The hardest part of homeschooling, for me, at least, is that you have to be both the parent and the teacher. I know that parents are always teachers. You are, of course, your child's first and best teacher. But when you homeschool, you have to be the person that teaches the mom kind of things and the person who teaches where to move the decimal point in addition versus multiplication and when to use a preposition kind of things. And that, that combination, that can be hard. Not always, but sometimes, some days it is the hardest thing in the world.

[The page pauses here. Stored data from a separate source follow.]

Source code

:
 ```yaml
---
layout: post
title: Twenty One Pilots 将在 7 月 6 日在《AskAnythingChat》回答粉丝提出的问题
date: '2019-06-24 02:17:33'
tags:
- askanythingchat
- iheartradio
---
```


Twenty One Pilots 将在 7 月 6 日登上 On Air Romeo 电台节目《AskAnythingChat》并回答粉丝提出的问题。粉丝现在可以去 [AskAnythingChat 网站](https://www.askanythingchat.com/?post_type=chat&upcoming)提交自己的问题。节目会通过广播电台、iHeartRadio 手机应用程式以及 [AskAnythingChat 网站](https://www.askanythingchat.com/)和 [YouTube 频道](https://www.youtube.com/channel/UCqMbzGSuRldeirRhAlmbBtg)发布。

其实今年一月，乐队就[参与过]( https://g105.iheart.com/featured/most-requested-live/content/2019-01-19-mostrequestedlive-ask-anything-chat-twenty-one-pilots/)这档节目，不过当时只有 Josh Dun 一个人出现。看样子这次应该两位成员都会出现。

It seems like that wouldn't be that difficult, doesn't it? After all, I was a teacher, I know how to teach those things. But when you are mom and teacher, the line get blurred and patience is tested, because the relationship is pushed in ways that it normally isn't between parent and child. It's something that I struggle with.
I had great hopes, at the start of this year, that homeschooling Briton would help me hold onto him just a little bit longer, that it would pull us together in a way that wouldn't be possible if I sent him off to school everyday. I wanted to create an extraordinary year for him, an environment where he would flourish, where he would learn to love the subjects that he generally didn't. Where we would be partners in crime, taking on this town.
In some ways, I think we have accomplished that. We have seen a lot. We have done a lot. I've watched his excel in writing and reading and art instead of being stifled by a curriculum that didn't quite match his needs. But given the chance to start again, I'm not sure I would choose to go the homeschooling route. Academically, it's a good fit for Briton, socially it isn't, family dynamics wise, well, it's a toss up.
When we first came here, first jumped into the local homeschooling community, I was amazed at the sense of welcome, the sense of understanding. Everybody homeschools differently, and everybody understands that. I got a few odd looks, a few disparaging comments, about having one child in school and one not, but mostly people seemed to simply shrug their shoulders and move on. But the longer I am here, the more I see that there can also be an inflexibility amongst homeschoolers. It's hard to discuss the difficulties of homeschooling for one year because, just as most "traditional" schooling families would never dream of homeschooling, most homeschooling families recoil at the thought of sending their child to school. So I fall somewhere in no man's land, not quite a homeschooler, not quite a regular old parent of a school aged child. With no one really to go to on those days when I flounder.
The end of the year is coming up fast, and I'm still undecided over whether this year has been a good thing or a bad thing for Briton, for all of us. Some days it's incredibly fun, wonderfully gratifying. Some days I want to rip my eyeballs out and lock myself in a padded room. And I know that that's parenting. That's life. But somehow adding homschooling to the mix seems to amplify these feelings, forcing them into extremes.
Questions come from all sides right now.
Will you keep homeschooling? No. Maybe. I don't know. It depends where we will be next year.
Have you liked homeschooling? Has Briton? Yes. No. Maybe. I don't know. Ask us tomorrow, because you'll get a different answer.
Would you do it again? No. Yes. Maybe. I don't know.
Where are you going? I don't know.
What are you doing? I don't know.
How do you like New York? I don't know. The coffee really sucks but on the other hand, in the past three days I've seen a bad ass play, eaten a lox and wasabi sandwich that knocked my socks off and took my kids to the Statue of Liberty. And people ask me for directions all the time, so I must at least look like I know what I'm doing, right?